Piazza del Plebiscito - Napoli - Italia

Un rapporto annuale per disegnare la mappa della città più ‘intelligenti’ d’Italia. Intelligenti nel senso di più vivibili, più inclusive, più vicine ai bisogni dei cittadini. Ad occuparsi della classifica è ICityLab, uno studio realizzato da FPA, che analizza varie dimensioni urbane attenendosi a un certo numero di parametri e indicatori.

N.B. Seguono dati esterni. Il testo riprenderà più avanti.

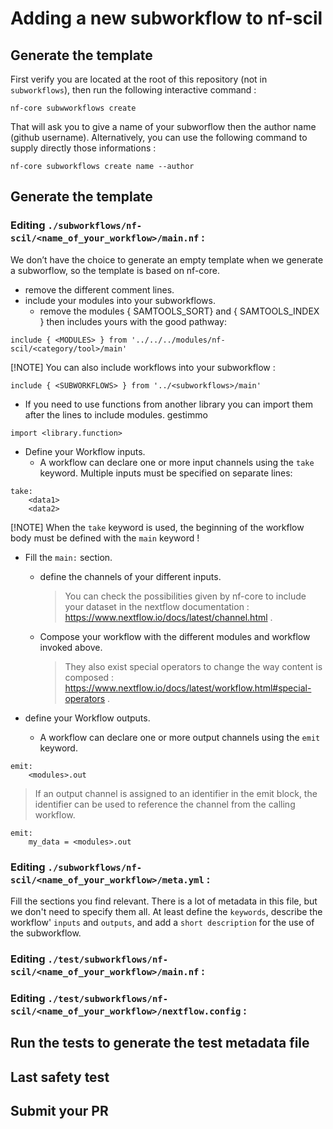 # Adding a new subworkflow to nf-scil

## Generate the template

First verify you are located at the root of this repository (not in `subworkflows`), then run the following interactive command :

```
nf-core subwworkflows create
```

That will ask you to give a name of your subworflow then the author name (github username).
Alternatively, you can use the following command to supply directly those informations :

```
nf-core subworkflows create name --author
```

## Generate the template

### Editing `./subworkflows/nf-scil/<name_of_your_workflow>/main.nf` :

We don’t have the choice to generate an empty template when we generate a subworflow, so the template is based on nf-core.

- remove the different comment lines.
- include your modules into your subworkflows.
  - remove the modules { SAMTOOLS_SORT} and { SAMTOOLS_INDEX } then includes yours with the good pathway:

```
include { <MODULES>	} from '../../../modules/nf-scil/<category/tool>/main'
```

[!NOTE]
You can also include workflows into your subworkflow :

```
include { <SUBWORKFLOWS> } from '../<subworkflows>/main'
```

- If you need to use functions from another library you can import them after the lines to include modules.
  gestimmo

```
import <library.function>
```

- Define your Workflow inputs.
  - A workflow can declare one or more input channels using the `take` keyword.
    Multiple inputs must be specified on separate lines:

```
take:
    <data1>
    <data2>
```

[!NOTE]
When the `take` keyword is used, the beginning of the workflow body must be defined with the `main` keyword !

- Fill the `main:` section.

  - define the channels of your different inputs.
    > You can check the possibilities given by nf-core to include your dataset in the nextflow documentation : https://www.nextflow.io/docs/latest/channel.html .
  - Compose your workflow with the different modules and workflow invoked above.
    > They also exist special operators to change the way content is composed : https://www.nextflow.io/docs/latest/workflow.html#special-operators .

- define your Workflow outputs.
  - A workflow can declare one or more output channels using the `emit` keyword.

```
emit:
    <modules>.out
```

> If an output channel is assigned to an identifier in the emit block, the identifier can be used to reference the channel from the calling workflow.

```
emit:
    my_data = <modules>.out
```

### Editing `./subworkflows/nf-scil/<name_of_your_workflow>/meta.yml` :

Fill the sections you find relevant. There is a lot of metadata in this file, but we
don't need to specify them all. At least define the `keywords`, describe the workflow'
`inputs` and `outputs`, and add a `short description` for the use of the subworkflow.

### Editing `./test/subworkflows/nf-scil/<name_of_your_workflow>/main.nf` :

### Editing `./test/subworkflows/nf-scil/<name_of_your_workflow>/nextflow.config` :

## Run the tests to generate the test metadata file

## Last safety test

## Submit your PR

Il nuovo rapporto di ICityLab è fresco di pubblicazione, e i dati, purtroppo, non sorridono al Sud. Proviamo a vedere insieme cosa è emerso da questa particolare graduatoria:

Anche quest’anno il report di FPA mostra un’Italia spaccata in due, con il Nord che fa da traino allo sviluppo di progetti intelligenti e il Sud che resta ancora indietro. Milano si tiene ancora una volta stretta la testa della classifica, seguita da Bologna e Venezia. Il podio è stato assegnato alle tre città che nell’ultimo anno hanno mostrato un miglioramento significativo nel capitale umano, nella Governance e nella struttura economica.

A seguire, Firenze, Padova, Torino, Parma, Trento, Modena e Ravenna. Tutte città del Nord, o poco più in giù.

E il Sud? Roma e Napoli continuano a guardare dal basso il gruppo che domina la classifica: la Capitale è ferma al 21esimo posto, Napoli scende all’89esimo (lo scorso anno era all’80esimo).

Il Mezzogiorno è ancora lontano dalla vetta ma la distanza si è ridotta: Cagliari, che è la prima città del Sud che incontriamo in 54° posizione, è infatti salita rispetto al 2015 di 6 posizioni, grazie ad un miglioramento significativo in diverse aree (people, governance, living e legalità). E non è la sola a crescere:  con lei Pescara (+5), Bari (+4), Matera (+12), Lecce (+5), Oristano (+1), Potenza (+2). Buono anche il risultato di Siracusa, che sale di ben 16 gradini rispetto allo scorso anno.

Il Sud, quindi, appare ancora in ritardo, anche se qualche segnale di dinamismo è stato registrato.